Mint is one of the best apps for budgeting and managing shared spending, but you can also use Quicken, YNAB, and any other budgeting apps. Budgeting apps help you and your spouse track spending, so you can see where your money is going. You can also use Mint to pay bills and check your credit score. Technology can really help you and your spouse get your finances in order.
Coupon Apps to Save Money
While it’s great to have a budget, you and your spouse should always look for ways to save money. Coupon apps can help a lot. You no longer need to spend hours cutting coupons out of newspapers to save a few bucks at the grocery store. Coupon apps like SnipSnap, Yowsa, CardStar, and Yipit can help you find the coupons you need. Also, never buy anything online without first looking for a coupon code to apply at checkout. If both partners look for ways to save money, your shared spending account will be better off in the long run.
Bank Apps for Notifications
No matter what budgeting apps and coupon apps you use, you and your spouse should learn how to use the app associated with your bank or credit union, too. Most of the time you can set up alerts to notify you and your partner of all activity happening in your bank account. This helps keep both partners accountable for spending.
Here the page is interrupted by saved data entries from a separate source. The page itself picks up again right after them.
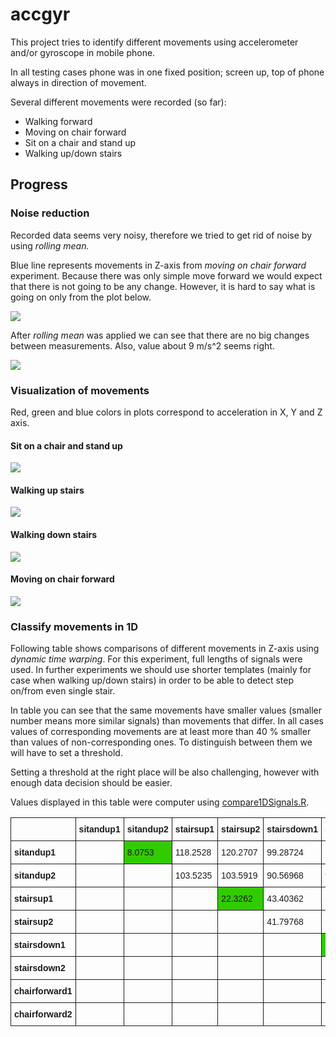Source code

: # accgyr

This project tries to identify different movements using accelerometer and/or gyroscope in mobile phone.

In all testing cases phone was in one fixed position; screen up, top of phone always in direction of movement.

Several different movements were recorded (so far):

* Walking forward
* Moving on chair forward
* Sit on a chair and stand up
* Walking up/down stairs

## Progress

### Noise reduction
Recorded data seems very noisy, therefore we tried to get rid of noise by using *rolling  mean.*

Blue line represents movements in Z-axis from *moving on chair forward* experiment.
Because there was only simple move forward we would expect that there is not going to be any change. However, it is hard to say what is going on only from the plot below.

<img src="http://i.imgur.com/wpRdqNu.png?1" />

After *rolling mean* was applied we can see that there are no big changes between measurements. Also, value about 9 m/s^2 seems right.

<img src="http://i.imgur.com/WpR7sED.png?1" />

### Visualization of movements
Red, green and blue colors in plots correspond to acceleration in X, Y and Z axis.

#### Sit on a chair and stand up

<img src="http://i.imgur.com/DWxI8fV.png?1" />

#### Walking up stairs

<img src="http://i.imgur.com/vy9GIxK.png?1" />

#### Walking down stairs

<img src="http://i.imgur.com/2mdu1J9.png?1" />

#### Moving on chair forward

<img src="http://i.imgur.com/dWd1T6H.png?1" />

### Classify movements in 1D
Following table shows comparisons of different movements in Z-axis using *dynamic time warping*. For this experiment, full lengths of signals were used. In further experiments we should use shorter templates (mainly for case when walking up/down stairs) in order to be able to detect step on/from even single stair.

In table you can see that the same movements have smaller values (smaller number means more similar signals) than movements that differ. In all cases values of corresponding movements are at least more than 40 % smaller than values of non-corresponding ones. To distinguish between them we will have to set a threshold.

Setting a threshold at the right place will be also challenging, however with enough data decision should be easier.

Values displayed in this table were computer using [compare1DSignals.R](https://github.com/martinkersner/accgyr/blob/master/compare1DSignals.R).

<table style="border-collapse:collapse;border-spacing:0"><tr><th style="font-family:Arial, sans-serif;font-size:14px;font-weight:normal;padding:10px 5px;border-style:solid;border-width:1px;overflow:hidden;word-break:normal"></th><th style="font-family:Arial, sans-serif;font-size:14px;font-weight:bold;padding:10px 5px;border-style:solid;border-width:1px;overflow:hidden;word-break:normal">sitandup1</th><th style="font-family:Arial,
sans-serif;font-size:14px;font-weight:bold;padding:10px 5px;border-style:solid;border-width:1px;overflow:hidden;word-break:normal">sitandup2</th><th style="font-family:Arial, sans-serif;font-size:14px;font-weight:bold;padding:10px 5px;border-style:solid;border-width:1px;overflow:hidden;word-break:normal">stairsup1</th><th style="font-family:Arial, sans-serif;font-size:14px;font-weight:bold;padding:10px
5px;border-style:solid;border-width:1px;overflow:hidden;word-break:normal">stairsup2</th><th style="font-family:Arial, sans-serif;font-size:14px;font-weight:bold;padding:10px 5px;border-style:solid;border-width:1px;overflow:hidden;word-break:normal">stairsdown1</th><th style="font-family:Arial, sans-serif;font-size:14px;font-weight:bold;padding:10px 5px;border-style:solid;border-width:1px;overflow:hidden;word-break:normal">stairsdown2</th><th style="font-family:Arial,
sans-serif;font-size:14px;font-weight:bold;padding:10px 5px;border-style:solid;border-width:1px;overflow:hidden;word-break:normal">chairforward1</th><th style="font-family:Arial, sans-serif;font-size:14px;font-weight:bold;padding:10px 5px;border-style:solid;border-width:1px;overflow:hidden;word-break:normal">chairforward2</th></tr><tr><td style="font-family:Arial, sans-serif;font-size:14px;padding:10px
5px;border-style:solid;border-width:1px;overflow:hidden;word-break:normal;font-weight:bold">sitandup1</td><td style="font-family:Arial, sans-serif;font-size:14px;padding:10px 5px;border-style:solid;border-width:1px;overflow:hidden;word-break:normal"></td><td style="font-family:Arial, sans-serif;font-size:14px;padding:10px 5px;border-style:solid;border-width:1px;overflow:hidden;word-break:normal;background-color:#32cb00">8.0753</td><td style="font-family:Arial,
sans-serif;font-size:14px;padding:10px 5px;border-style:solid;border-width:1px;overflow:hidden;word-break:normal">118.2528</td><td style="font-family:Arial, sans-serif;font-size:14px;padding:10px 5px;border-style:solid;border-width:1px;overflow:hidden;word-break:normal">120.2707</td><td style="font-family:Arial, sans-serif;font-size:14px;padding:10px 5px;border-style:solid;border-width:1px;overflow:hidden;word-break:normal">99.28724</td><td style="font-family:Arial,
sans-serif;font-size:14px;padding:10px 5px;border-style:solid;border-width:1px;overflow:hidden;word-break:normal">103.2684</td><td style="font-family:Arial, sans-serif;font-size:14px;padding:10px 5px;border-style:solid;border-width:1px;overflow:hidden;word-break:normal">89.24358</td><td style="font-family:Arial, sans-serif;font-size:14px;padding:10px 5px;border-style:solid;border-width:1px;overflow:hidden;word-break:normal">74.56808</td></tr><tr><td style="font-family:Arial,
sans-serif;font-size:14px;padding:10px 5px;border-style:solid;border-width:1px;overflow:hidden;word-break:normal;font-weight:bold">sitandup2</td><td style="font-family:Arial, sans-serif;font-size:14px;padding:10px 5px;border-style:solid;border-width:1px;overflow:hidden;word-break:normal"></td><td style="font-family:Arial, sans-serif;font-size:14px;padding:10px 5px;border-style:solid;border-width:1px;overflow:hidden;word-break:normal"></td><td style="font-family:Arial,
sans-serif;font-size:14px;padding:10px 5px;border-style:solid;border-width:1px;overflow:hidden;word-break:normal">103.5235</td><td style="font-family:Arial, sans-serif;font-size:14px;padding:10px 5px;border-style:solid;border-width:1px;overflow:hidden;word-break:normal">103.5919</td><td style="font-family:Arial, sans-serif;font-size:14px;padding:10px 5px;border-style:solid;border-width:1px;overflow:hidden;word-break:normal">90.56968</td><td style="font-family:Arial,
sans-serif;font-size:14px;padding:10px 5px;border-style:solid;border-width:1px;overflow:hidden;word-break:normal">97.71866</td><td style="font-family:Arial, sans-serif;font-size:14px;padding:10px 5px;border-style:solid;border-width:1px;overflow:hidden;word-break:normal">73.21654</td><td style="font-family:Arial, sans-serif;font-size:14px;padding:10px 5px;border-style:solid;border-width:1px;overflow:hidden;word-break:normal">60.06544</td></tr><tr><td style="font-family:Arial,
sans-serif;font-size:14px;padding:10px 5px;border-style:solid;border-width:1px;overflow:hidden;word-break:normal;font-weight:bold">stairsup1</td><td style="font-family:Arial, sans-serif;font-size:14px;padding:10px 5px;border-style:solid;border-width:1px;overflow:hidden;word-break:normal"></td><td style="font-family:Arial, sans-serif;font-size:14px;padding:10px 5px;border-style:solid;border-width:1px;overflow:hidden;word-break:normal"></td><td style="font-family:Arial,
sans-serif;font-size:14px;padding:10px 5px;border-style:solid;border-width:1px;overflow:hidden;word-break:normal"></td><td style="font-family:Arial, sans-serif;font-size:14px;padding:10px 5px;border-style:solid;border-width:1px;overflow:hidden;word-break:normal;background-color:#32cb00">22.3262</td><td style="font-family:Arial, sans-serif;font-size:14px;padding:10px 5px;border-style:solid;border-width:1px;overflow:hidden;word-break:normal">43.40362</td><td
style="font-family:Arial, sans-serif;font-size:14px;padding:10px 5px;border-style:solid;border-width:1px;overflow:hidden;word-break:normal">57.6417</td><td style="font-family:Arial, sans-serif;font-size:14px;padding:10px 5px;border-style:solid;border-width:1px;overflow:hidden;word-break:normal">94.87552</td><td style="font-family:Arial, sans-serif;font-size:14px;padding:10px
5px;border-style:solid;border-width:1px;overflow:hidden;word-break:normal">92.64532</td></tr><tr><td style="font-family:Arial, sans-serif;font-size:14px;padding:10px 5px;border-style:solid;border-width:1px;overflow:hidden;word-break:normal;font-weight:bold">stairsup2</td><td style="font-family:Arial, sans-serif;font-size:14px;padding:10px 5px;border-style:solid;border-width:1px;overflow:hidden;word-break:normal"></td><td style="font-family:Arial,
sans-serif;font-size:14px;padding:10px 5px;border-style:solid;border-width:1px;overflow:hidden;word-break:normal"></td><td style="font-family:Arial, sans-serif;font-size:14px;padding:10px 5px;border-style:solid;border-width:1px;overflow:hidden;word-break:normal"></td><td style="font-family:Arial, sans-serif;font-size:14px;padding:10px 5px;border-style:solid;border-width:1px;overflow:hidden;word-break:normal"></td><td style="font-family:Arial,
sans-serif;font-size:14px;padding:10px 5px;border-style:solid;border-width:1px;overflow:hidden;word-break:normal">41.79768</td><td style="font-family:Arial, sans-serif;font-size:14px;padding:10px 5px;border-style:solid;border-width:1px;overflow:hidden;word-break:normal">50.15024</td><td style="font-family:Arial, sans-serif;font-size:14px;padding:10px 5px;border-style:solid;border-width:1px;overflow:hidden;word-break:normal">92.70426</td><td style="font-family:Arial,
sans-serif;font-size:14px;padding:10px 5px;border-style:solid;border-width:1px;overflow:hidden;word-break:normal">92.04128</td></tr><tr><td style="font-family:Arial, sans-serif;font-size:14px;padding:10px 5px;border-style:solid;border-width:1px;overflow:hidden;word-break:normal;font-weight:bold">stairsdown1</td><td style="font-family:Arial, sans-serif;font-size:14px;padding:10px 5px;border-style:solid;border-width:1px;overflow:hidden;word-break:normal"></td><td
style="font-family:Arial, sans-serif;font-size:14px;padding:10px 5px;border-style:solid;border-width:1px;overflow:hidden;word-break:normal"></td><td style="font-family:Arial, sans-serif;font-size:14px;padding:10px 5px;border-style:solid;border-width:1px;overflow:hidden;word-break:normal"></td><td style="font-family:Arial, sans-serif;font-size:14px;padding:10px 5px;border-style:solid;border-width:1px;overflow:hidden;word-break:normal"></td><td style="font-family:Arial,
sans-serif;font-size:14px;padding:10px 5px;border-style:solid;border-width:1px;overflow:hidden;word-break:normal"></td><td style="font-family:Arial, sans-serif;font-size:14px;padding:10px 5px;border-style:solid;border-width:1px;overflow:hidden;word-break:normal;background-color:#32cb00">19.84814</td><td style="font-family:Arial, sans-serif;font-size:14px;padding:10px 5px;border-style:solid;border-width:1px;overflow:hidden;word-break:normal">65.6716</td><td style="font-family:Arial,
sans-serif;font-size:14px;padding:10px 5px;border-style:solid;border-width:1px;overflow:hidden;word-break:normal">66.04926</td></tr><tr><td style="font-family:Arial, sans-serif;font-size:14px;padding:10px 5px;border-style:solid;border-width:1px;overflow:hidden;word-break:normal;font-weight:bold">stairsdown2</td><td style="font-family:Arial, sans-serif;font-size:14px;padding:10px 5px;border-style:solid;border-width:1px;overflow:hidden;word-break:normal"></td><td
style="font-family:Arial, sans-serif;font-size:14px;padding:10px 5px;border-style:solid;border-width:1px;overflow:hidden;word-break:normal"></td><td style="font-family:Arial, sans-serif;font-size:14px;padding:10px 5px;border-style:solid;border-width:1px;overflow:hidden;word-break:normal"></td><td style="font-family:Arial, sans-serif;font-size:14px;padding:10px 5px;border-style:solid;border-width:1px;overflow:hidden;word-break:normal"></td><td style="font-family:Arial,
sans-serif;font-size:14px;padding:10px 5px;border-style:solid;border-width:1px;overflow:hidden;word-break:normal"></td><td style="font-family:Arial, sans-serif;font-size:14px;padding:10px 5px;border-style:solid;border-width:1px;overflow:hidden;word-break:normal"></td><td style="font-family:Arial, sans-serif;font-size:14px;padding:10px 5px;border-style:solid;border-width:1px;overflow:hidden;word-break:normal">84.38554</td><td style="font-family:Arial,
sans-serif;font-size:14px;padding:10px 5px;border-style:solid;border-width:1px;overflow:hidden;word-break:normal">84.448</td></tr><tr><td style="font-family:Arial, sans-serif;font-size:14px;padding:10px 5px;border-style:solid;border-width:1px;overflow:hidden;word-break:normal;font-weight:bold">chairforward1</td><td style="font-family:Arial, sans-serif;font-size:14px;padding:10px 5px;border-style:solid;border-width:1px;overflow:hidden;word-break:normal"></td><td
style="font-family:Arial, sans-serif;font-size:14px;padding:10px 5px;border-style:solid;border-width:1px;overflow:hidden;word-break:normal"></td><td style="font-family:Arial, sans-serif;font-size:14px;padding:10px 5px;border-style:solid;border-width:1px;overflow:hidden;word-break:normal"></td><td style="font-family:Arial, sans-serif;font-size:14px;padding:10px 5px;border-style:solid;border-width:1px;overflow:hidden;word-break:normal"></td><td style="font-family:Arial,
sans-serif;font-size:14px;padding:10px 5px;border-style:solid;border-width:1px;overflow:hidden;word-break:normal"></td><td style="font-family:Arial, sans-serif;font-size:14px;padding:10px 5px;border-style:solid;border-width:1px;overflow:hidden;word-break:normal"></td><td style="font-family:Arial, sans-serif;font-size:14px;padding:10px 5px;border-style:solid;border-width:1px;overflow:hidden;word-break:normal"></td><td style="font-family:Arial,
sans-serif;font-size:14px;padding:10px 5px;border-style:solid;border-width:1px;overflow:hidden;word-break:normal;background-color:#32cb00">16.95338</td></tr><tr><td style="font-family:Arial, sans-serif;font-size:14px;padding:10px 5px;border-style:solid;border-width:1px;overflow:hidden;word-break:normal;font-weight:bold">chairforward2</td><td style="font-family:Arial, sans-serif;font-size:14px;padding:10px
5px;border-style:solid;border-width:1px;overflow:hidden;word-break:normal"></td><td style="font-family:Arial, sans-serif;font-size:14px;padding:10px 5px;border-style:solid;border-width:1px;overflow:hidden;word-break:normal"></td><td style="font-family:Arial, sans-serif;font-size:14px;padding:10px 5px;border-style:solid;border-width:1px;overflow:hidden;word-break:normal"></td><td style="font-family:Arial, sans-serif;font-size:14px;padding:10px
5px;border-style:solid;border-width:1px;overflow:hidden;word-break:normal"></td><td style="font-family:Arial, sans-serif;font-size:14px;padding:10px 5px;border-style:solid;border-width:1px;overflow:hidden;word-break:normal"></td><td style="font-family:Arial, sans-serif;font-size:14px;padding:10px 5px;border-style:solid;border-width:1px;overflow:hidden;word-break:normal"></td><td style="font-family:Arial, sans-serif;font-size:14px;padding:10px
5px;border-style:solid;border-width:1px;overflow:hidden;word-break:normal"></td><td style="font-family:Arial, sans-serif;font-size:14px;padding:10px 5px;border-style:solid;border-width:1px;overflow:hidden;word-break:normal"></td></tr></table>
One study by the National Endowment for Financial Education found that 42 percent of couples admit to keeping some financial secrets from their spouses. This is harmful to the relationship as well as the budget. To avoid the problem, many couples give themselves a personal allowance each month that they can spend any way they like without having to discuss it with their partner, often in cash.
You and your spouse don’t have to argue about money if you plan how you’re going to manage it. Budgeting apps, coupons apps, and bank apps can all help. It doesn’t matter whether you make $50,000 per year or $500,000 per year, you still need to be on the same page as your spouse about your shared spending.